Records to use Start Marker

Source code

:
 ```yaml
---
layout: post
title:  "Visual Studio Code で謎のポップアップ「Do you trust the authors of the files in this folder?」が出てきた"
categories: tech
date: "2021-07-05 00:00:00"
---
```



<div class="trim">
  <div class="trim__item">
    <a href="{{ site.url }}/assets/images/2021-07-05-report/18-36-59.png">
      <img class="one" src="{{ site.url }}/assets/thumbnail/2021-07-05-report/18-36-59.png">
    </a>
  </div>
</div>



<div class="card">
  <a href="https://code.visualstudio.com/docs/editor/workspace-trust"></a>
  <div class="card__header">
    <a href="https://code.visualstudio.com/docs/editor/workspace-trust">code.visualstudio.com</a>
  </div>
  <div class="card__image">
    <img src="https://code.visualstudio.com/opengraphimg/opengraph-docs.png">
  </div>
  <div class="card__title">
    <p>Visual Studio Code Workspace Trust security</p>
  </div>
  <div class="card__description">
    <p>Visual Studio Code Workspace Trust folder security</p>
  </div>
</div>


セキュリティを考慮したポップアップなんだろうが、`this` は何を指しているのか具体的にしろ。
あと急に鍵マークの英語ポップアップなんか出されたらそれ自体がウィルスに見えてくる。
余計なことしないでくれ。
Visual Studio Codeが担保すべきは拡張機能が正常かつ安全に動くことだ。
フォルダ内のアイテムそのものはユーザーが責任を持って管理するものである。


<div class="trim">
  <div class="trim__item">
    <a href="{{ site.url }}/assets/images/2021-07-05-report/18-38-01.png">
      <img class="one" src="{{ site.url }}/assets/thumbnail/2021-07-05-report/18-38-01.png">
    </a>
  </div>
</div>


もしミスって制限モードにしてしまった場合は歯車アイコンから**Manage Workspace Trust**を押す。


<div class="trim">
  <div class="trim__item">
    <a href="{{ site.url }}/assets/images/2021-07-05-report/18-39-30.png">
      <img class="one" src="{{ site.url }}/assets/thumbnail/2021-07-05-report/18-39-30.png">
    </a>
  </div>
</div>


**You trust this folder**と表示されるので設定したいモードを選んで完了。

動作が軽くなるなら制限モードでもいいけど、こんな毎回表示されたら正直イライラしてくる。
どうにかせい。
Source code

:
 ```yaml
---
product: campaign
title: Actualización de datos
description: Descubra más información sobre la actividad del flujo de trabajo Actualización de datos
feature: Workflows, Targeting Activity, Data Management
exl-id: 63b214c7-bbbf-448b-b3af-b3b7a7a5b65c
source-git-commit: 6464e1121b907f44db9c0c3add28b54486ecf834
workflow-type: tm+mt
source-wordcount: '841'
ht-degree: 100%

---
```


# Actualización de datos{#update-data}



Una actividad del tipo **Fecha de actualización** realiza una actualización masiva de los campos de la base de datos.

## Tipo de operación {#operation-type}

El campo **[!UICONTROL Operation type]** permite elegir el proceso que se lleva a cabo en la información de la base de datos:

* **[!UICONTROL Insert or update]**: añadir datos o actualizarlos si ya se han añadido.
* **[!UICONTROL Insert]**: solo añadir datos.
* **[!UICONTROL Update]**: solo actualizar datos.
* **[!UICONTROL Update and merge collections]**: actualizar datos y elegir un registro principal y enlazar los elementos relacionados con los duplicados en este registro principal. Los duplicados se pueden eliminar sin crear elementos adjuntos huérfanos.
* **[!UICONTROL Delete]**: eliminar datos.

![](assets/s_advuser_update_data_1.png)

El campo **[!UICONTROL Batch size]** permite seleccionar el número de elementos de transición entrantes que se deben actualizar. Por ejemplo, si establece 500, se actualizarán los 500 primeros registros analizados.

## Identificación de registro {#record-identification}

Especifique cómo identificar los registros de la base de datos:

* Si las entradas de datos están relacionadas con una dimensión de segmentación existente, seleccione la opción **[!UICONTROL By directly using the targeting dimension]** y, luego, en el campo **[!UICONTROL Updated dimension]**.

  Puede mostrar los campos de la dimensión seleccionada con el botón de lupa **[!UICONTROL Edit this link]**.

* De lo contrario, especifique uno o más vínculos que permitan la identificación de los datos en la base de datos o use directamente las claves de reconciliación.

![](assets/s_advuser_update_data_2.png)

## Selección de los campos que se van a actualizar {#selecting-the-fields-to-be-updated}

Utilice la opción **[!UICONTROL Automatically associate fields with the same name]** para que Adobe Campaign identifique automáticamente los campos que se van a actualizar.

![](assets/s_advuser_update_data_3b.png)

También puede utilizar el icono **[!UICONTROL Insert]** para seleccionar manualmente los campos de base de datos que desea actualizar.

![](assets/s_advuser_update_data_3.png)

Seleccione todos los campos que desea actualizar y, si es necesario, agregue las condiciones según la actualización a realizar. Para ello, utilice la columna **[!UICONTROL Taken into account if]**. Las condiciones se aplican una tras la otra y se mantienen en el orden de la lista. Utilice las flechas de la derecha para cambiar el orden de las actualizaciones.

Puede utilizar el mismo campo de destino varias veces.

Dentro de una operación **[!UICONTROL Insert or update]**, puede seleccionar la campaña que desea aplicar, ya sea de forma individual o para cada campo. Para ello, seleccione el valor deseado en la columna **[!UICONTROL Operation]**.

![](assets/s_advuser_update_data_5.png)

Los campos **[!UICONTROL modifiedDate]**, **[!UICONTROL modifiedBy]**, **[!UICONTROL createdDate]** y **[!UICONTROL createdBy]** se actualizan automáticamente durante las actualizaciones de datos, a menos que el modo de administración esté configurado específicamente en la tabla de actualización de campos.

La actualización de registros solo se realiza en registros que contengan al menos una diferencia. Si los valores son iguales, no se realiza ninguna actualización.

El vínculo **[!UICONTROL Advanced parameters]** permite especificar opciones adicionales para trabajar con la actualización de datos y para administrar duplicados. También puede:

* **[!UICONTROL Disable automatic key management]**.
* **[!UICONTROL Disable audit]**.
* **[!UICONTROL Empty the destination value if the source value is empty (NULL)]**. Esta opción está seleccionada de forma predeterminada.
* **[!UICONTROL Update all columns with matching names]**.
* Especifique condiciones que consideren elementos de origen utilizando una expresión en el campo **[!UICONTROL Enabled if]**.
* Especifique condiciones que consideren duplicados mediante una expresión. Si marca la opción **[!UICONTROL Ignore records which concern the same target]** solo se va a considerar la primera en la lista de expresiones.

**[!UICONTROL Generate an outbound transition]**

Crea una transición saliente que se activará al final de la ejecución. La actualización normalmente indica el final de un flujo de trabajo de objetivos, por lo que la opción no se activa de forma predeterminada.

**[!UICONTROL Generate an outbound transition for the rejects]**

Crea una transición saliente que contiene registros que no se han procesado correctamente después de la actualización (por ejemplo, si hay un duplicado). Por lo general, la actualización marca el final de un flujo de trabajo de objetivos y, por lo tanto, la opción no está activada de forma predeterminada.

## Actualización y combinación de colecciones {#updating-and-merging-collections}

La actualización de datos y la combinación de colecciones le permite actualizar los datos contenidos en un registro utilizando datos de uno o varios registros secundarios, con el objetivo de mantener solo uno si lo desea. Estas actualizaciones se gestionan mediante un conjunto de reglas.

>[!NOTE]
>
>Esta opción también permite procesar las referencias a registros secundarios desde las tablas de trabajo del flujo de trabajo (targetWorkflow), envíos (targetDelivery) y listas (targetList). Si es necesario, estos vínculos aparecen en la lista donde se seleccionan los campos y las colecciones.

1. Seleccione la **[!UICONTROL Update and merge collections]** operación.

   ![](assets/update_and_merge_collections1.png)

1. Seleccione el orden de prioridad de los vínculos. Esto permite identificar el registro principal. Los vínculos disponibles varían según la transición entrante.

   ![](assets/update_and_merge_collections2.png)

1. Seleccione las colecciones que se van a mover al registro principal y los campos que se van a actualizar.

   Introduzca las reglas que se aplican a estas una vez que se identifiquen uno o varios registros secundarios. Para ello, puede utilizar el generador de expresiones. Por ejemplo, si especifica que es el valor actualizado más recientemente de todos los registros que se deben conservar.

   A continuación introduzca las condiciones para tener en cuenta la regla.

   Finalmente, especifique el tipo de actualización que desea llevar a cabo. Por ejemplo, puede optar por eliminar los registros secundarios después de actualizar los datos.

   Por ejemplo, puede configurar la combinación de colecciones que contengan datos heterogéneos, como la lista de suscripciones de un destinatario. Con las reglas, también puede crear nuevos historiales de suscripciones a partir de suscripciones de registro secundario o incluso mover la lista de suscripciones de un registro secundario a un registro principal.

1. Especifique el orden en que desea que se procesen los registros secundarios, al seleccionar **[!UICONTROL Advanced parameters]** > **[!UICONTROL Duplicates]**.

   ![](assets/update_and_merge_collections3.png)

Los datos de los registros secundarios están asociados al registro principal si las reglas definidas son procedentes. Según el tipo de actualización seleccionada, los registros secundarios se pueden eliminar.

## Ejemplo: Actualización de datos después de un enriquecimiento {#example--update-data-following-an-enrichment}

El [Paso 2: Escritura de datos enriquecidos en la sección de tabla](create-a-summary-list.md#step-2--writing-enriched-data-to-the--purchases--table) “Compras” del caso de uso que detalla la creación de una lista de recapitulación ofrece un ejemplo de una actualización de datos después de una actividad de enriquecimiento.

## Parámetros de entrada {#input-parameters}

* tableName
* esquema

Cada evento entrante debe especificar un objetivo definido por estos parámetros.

Records to use End Marker

Exercise:
Look over the listing above and copy each line that contains "añadir".

Solution to this problem:
* **[!UICONTROL Insert or update]**: añadir datos o actualizarlos si ya se han añadido.
* **[!UICONTROL Insert]**: solo añadir datos.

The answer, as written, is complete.